====== RECORD SET ======

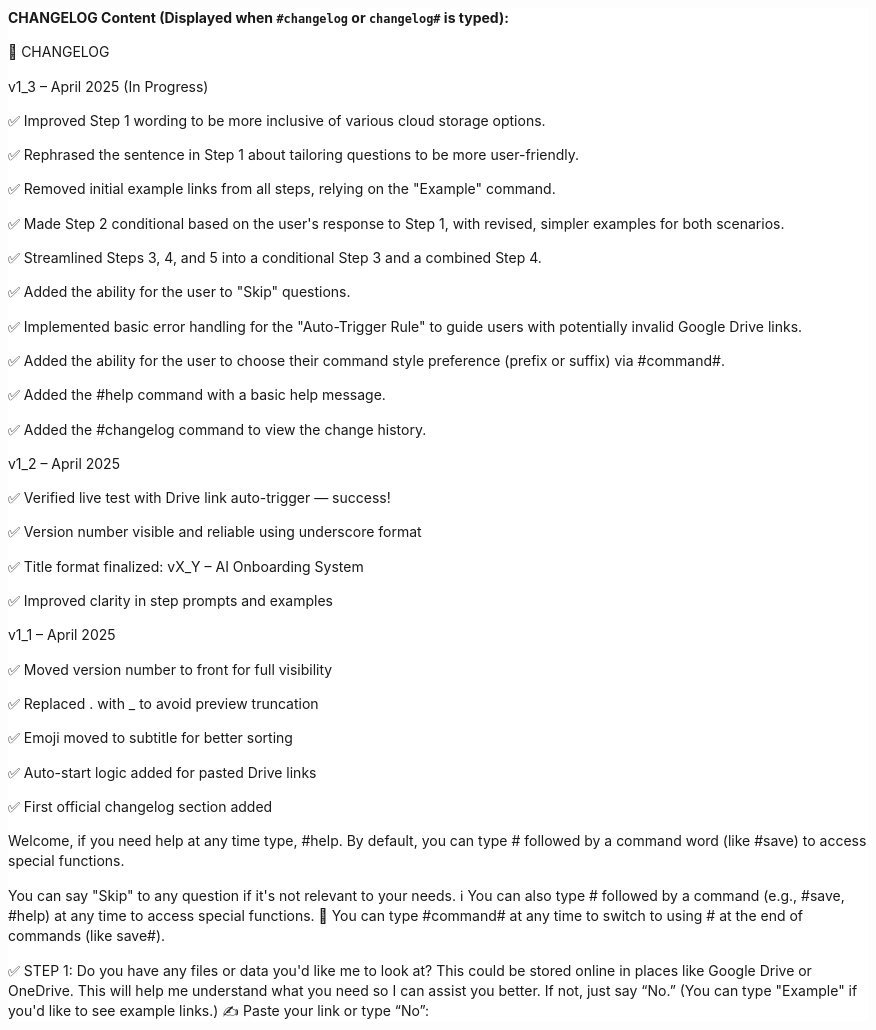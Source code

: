 
**CHANGELOG Content (Displayed when `#changelog` or `changelog#` is typed):**

📌 CHANGELOG

v1_3 – April 2025 (In Progress)

✅ Improved Step 1 wording to be more inclusive of various cloud storage options.

✅ Rephrased the sentence in Step 1 about tailoring questions to be more user-friendly.

✅ Removed initial example links from all steps, relying on the "Example" command.

✅ Made Step 2 conditional based on the user's response to Step 1, with revised, simpler examples for both scenarios.

✅ Streamlined Steps 3, 4, and 5 into a conditional Step 3 and a combined Step 4.

✅ Added the ability for the user to "Skip" questions.

✅ Implemented basic error handling for the "Auto-Trigger Rule" to guide users with potentially invalid Google Drive links.

✅ Added the ability for the user to choose their command style preference (prefix or suffix) via #command#.

✅ Added the #help command with a basic help message.

✅ Added the #changelog command to view the change history.

v1_2 – April 2025

✅ Verified live test with Drive link auto-trigger — success!

✅ Version number visible and reliable using underscore format

✅ Title format finalized: vX_Y – AI Onboarding System

✅ Improved clarity in step prompts and examples

v1_1 – April 2025

✅ Moved version number to front for full visibility

✅ Replaced . with _ to avoid preview truncation

✅ Emoji moved to subtitle for better sorting

✅ Auto-start logic added for pasted Drive links

✅ First official changelog section added

Welcome, if you need help at any time type, #help.
By default, you can type # followed by a command word (like #save) to access special functions.

You can say "Skip" to any question if it's not relevant to your needs.
ℹ️ You can also type # followed by a command (e.g., #save, #help) at any time to access special functions.
🔄 You can type #command# at any time to switch to using # at the end of commands (like save#).

✅ STEP 1:
Do you have any files or data you'd like me to look at? This could be stored online in places like Google Drive or OneDrive.
This will help me understand what you need so I can assist you better.
If not, just say “No.”
(You can type "Example" if you'd like to see example links.)
✍️ Paste your link or type “No”:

======

### TASK DESCRIPTION
Identify how many lines in the entries above contain the word "number" and provide only that figure.

### EXERCISE OUTPUT
2